Finding employees can be a hard problem for most tech companies. How does one find stellar employees? Word of mouth, open source projects, StackOverlow, campus events?
Recently I put together a system for some recruiter friends that does the following:
-
git clone several open source projects
-
Perform the following GIT query for names and emails
git log --format='%aN <%aE>' | awk '{arr[$0]++} END{for (i in arr){print arr[i], i;}}' | sort -rn | cut -d\ -f2-
-
Collect those results into a collection
-
For each of those queries, query the GitHub interface for statistics about the author.
-
Future work: Cross reference emails against StackOverlow….need to investigate the methods for doing so there.

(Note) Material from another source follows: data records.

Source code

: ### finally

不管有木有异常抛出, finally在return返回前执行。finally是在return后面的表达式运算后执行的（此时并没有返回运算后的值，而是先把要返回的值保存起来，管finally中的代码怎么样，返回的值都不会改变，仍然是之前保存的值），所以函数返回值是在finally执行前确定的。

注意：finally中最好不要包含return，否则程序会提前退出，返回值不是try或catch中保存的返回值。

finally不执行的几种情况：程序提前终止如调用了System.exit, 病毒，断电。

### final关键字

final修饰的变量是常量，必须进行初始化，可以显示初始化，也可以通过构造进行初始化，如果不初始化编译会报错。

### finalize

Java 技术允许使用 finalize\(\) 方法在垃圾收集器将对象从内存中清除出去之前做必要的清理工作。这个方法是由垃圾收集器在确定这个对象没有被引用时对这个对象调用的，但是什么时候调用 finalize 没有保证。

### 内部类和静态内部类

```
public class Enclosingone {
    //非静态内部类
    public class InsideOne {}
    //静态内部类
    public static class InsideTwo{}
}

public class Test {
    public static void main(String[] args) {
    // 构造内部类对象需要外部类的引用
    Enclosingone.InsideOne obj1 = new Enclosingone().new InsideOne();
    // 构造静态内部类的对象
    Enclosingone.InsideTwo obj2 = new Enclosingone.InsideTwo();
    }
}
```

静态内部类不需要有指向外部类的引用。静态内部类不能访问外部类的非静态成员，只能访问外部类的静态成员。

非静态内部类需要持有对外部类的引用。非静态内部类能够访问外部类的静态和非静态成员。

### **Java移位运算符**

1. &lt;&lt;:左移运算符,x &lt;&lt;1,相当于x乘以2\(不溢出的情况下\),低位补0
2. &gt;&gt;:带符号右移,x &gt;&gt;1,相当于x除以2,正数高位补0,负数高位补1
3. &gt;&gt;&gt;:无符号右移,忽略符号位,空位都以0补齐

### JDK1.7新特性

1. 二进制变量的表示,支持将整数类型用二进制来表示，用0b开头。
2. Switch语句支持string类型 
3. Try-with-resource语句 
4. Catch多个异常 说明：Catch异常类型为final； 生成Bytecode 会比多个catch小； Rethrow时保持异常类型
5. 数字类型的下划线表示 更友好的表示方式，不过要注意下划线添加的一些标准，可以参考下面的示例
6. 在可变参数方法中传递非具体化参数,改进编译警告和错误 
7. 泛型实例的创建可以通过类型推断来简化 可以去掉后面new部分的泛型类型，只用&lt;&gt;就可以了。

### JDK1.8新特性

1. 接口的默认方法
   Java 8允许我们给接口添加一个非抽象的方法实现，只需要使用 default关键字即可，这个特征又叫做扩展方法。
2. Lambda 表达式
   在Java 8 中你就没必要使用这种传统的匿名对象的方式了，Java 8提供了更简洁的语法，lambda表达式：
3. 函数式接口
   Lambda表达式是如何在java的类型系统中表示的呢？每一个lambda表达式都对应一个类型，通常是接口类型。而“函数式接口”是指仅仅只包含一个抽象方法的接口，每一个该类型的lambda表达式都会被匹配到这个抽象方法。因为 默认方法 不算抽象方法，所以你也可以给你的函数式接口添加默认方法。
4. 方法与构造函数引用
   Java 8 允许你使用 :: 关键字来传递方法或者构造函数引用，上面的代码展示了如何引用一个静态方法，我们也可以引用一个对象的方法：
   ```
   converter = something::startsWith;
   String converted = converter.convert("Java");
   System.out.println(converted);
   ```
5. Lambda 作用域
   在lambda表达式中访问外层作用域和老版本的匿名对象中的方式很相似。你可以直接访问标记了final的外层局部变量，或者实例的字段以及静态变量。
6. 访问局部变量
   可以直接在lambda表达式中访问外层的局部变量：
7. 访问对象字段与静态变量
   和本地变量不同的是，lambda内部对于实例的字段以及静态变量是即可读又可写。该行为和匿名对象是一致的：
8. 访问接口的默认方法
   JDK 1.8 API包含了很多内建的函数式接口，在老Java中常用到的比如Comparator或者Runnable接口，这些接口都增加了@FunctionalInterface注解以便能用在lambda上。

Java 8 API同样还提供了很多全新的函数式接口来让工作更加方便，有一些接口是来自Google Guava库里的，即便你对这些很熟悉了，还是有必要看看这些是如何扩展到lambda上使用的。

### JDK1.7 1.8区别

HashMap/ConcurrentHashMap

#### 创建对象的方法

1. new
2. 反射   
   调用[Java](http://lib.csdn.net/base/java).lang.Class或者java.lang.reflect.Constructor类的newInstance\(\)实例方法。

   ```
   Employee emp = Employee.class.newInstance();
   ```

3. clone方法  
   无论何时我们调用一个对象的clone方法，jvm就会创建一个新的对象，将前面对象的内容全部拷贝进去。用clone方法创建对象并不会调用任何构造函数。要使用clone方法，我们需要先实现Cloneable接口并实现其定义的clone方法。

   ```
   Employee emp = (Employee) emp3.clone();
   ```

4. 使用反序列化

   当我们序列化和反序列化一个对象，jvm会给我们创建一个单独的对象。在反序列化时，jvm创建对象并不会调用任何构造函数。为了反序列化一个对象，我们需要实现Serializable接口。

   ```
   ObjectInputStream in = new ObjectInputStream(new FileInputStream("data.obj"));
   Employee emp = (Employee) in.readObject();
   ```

If you want to try something similar, here is a small PoC to get users for a repo:
#!/usr/bin/env bash
function getAuthors(){
git clone -q $1 /tmp/_git
cd /tmp/_git
git log --format='%aN <%aE>' | awk '{arr[$0]++} END{for (i in arr){print arr[i], i;}}' | sort -rn | cut -d\ -f2-
rm -rf /tmp/_git
}
getAuthors $1
You can use it by passing a GIT URL to the script like so:
./getAuthors.sh https://github.com/boostorg/asio.git
Which will find the authors and emails of those who have contributed to Boost ASIO.
Christopher Kohlhoff chris@kohlhoff.com
Troy D. Straszheim troy@resophonic.com
John Maddock john@johnmaddock.co.uk
Beman Dawes bdawes@acm.org
Stephen Kelly steveire@gmail.com
Michael A. Jackson mike.jackson@bluequartz.net
Daniel James daniel@calamity.org.uk
Vladimir Prus ghost@cs.msu.su
Bryce Adelstein-Lelbach blelbach@cct.lsu.edu
Vicente J. Botet Escriba vicente.botet@wanadoo.fr
Steven Watanabe steven@providere-consulting.com
Nicola Musatti nicola.musatti@gmail.com
Hartmut Kaiser hartmut.kaiser@gmail.com
For this bear in mind that GIT commits are malleable and can be manipulated as anyone can do this for fun:
export GIT_AUTHOR_NAME="Linus Torvalds"
export GIT_AUTHOR_EMAIL="torvalds@linux-foundation.org"
export GIT_COMMITTER_NAME="$GIT_AUTHOR_NAME"
export GIT_COMMITTER_EMAIL="$GIT_AUTHOR_EMAIL"
git commit -m "Enjoy!"
That is why it is important to verify against say the GitHub statistics API.
I’m leaving that stage of the process out for now as I am still finalizing the design.